§ **Problem**:
Scan each line of the records for the word "from" and extract the ones that have it.

§ **Records for the task**:
□ □ □ □ □ □ □
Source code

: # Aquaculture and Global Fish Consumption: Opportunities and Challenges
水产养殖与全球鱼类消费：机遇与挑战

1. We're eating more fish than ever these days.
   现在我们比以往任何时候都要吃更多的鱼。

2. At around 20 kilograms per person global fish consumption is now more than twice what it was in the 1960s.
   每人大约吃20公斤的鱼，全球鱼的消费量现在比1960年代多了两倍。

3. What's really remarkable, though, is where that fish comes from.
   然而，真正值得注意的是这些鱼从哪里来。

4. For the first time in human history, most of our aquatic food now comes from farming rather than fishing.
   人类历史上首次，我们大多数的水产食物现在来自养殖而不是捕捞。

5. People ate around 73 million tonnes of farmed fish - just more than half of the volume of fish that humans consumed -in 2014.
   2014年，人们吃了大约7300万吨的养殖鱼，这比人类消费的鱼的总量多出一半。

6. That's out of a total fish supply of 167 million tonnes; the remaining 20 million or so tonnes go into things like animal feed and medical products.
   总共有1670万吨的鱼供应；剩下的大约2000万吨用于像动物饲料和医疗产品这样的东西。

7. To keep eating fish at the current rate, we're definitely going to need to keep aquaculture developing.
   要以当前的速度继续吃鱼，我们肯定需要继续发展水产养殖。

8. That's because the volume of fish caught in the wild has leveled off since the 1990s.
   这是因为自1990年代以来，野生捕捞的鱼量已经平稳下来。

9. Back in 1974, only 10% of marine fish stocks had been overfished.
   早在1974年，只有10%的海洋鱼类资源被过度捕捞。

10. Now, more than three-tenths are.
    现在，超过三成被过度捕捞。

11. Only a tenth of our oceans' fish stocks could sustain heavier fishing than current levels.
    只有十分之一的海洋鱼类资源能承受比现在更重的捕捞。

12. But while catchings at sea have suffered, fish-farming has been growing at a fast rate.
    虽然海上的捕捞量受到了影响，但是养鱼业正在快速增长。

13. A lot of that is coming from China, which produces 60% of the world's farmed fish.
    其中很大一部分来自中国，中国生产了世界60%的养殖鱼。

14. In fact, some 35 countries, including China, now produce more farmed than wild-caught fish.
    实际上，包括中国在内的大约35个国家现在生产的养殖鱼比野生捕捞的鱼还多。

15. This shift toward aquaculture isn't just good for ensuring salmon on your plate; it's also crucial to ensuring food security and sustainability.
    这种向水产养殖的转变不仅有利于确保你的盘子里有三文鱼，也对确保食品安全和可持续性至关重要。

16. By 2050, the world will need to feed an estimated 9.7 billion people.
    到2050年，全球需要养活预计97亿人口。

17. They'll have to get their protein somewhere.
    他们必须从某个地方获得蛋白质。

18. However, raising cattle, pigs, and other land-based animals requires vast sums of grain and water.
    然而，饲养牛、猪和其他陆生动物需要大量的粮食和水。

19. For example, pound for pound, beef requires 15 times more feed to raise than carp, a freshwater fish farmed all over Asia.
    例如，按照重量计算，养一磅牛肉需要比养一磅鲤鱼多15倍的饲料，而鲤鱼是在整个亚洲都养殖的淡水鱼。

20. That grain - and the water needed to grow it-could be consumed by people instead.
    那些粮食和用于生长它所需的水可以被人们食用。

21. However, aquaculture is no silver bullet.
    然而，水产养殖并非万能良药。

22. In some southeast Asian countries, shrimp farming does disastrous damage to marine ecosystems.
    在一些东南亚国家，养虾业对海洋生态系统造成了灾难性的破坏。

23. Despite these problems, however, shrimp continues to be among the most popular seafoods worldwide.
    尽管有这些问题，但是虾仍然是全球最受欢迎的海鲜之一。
□ □ □ □ □ □ □
§ **Result of this task**:
3. What's really remarkable, though, is where that fish comes from.
4. For the first time in human history, most of our aquatic food now comes from farming rather than fishing.
13. A lot of that is coming from China, which produces 60% of the world's farmed fish.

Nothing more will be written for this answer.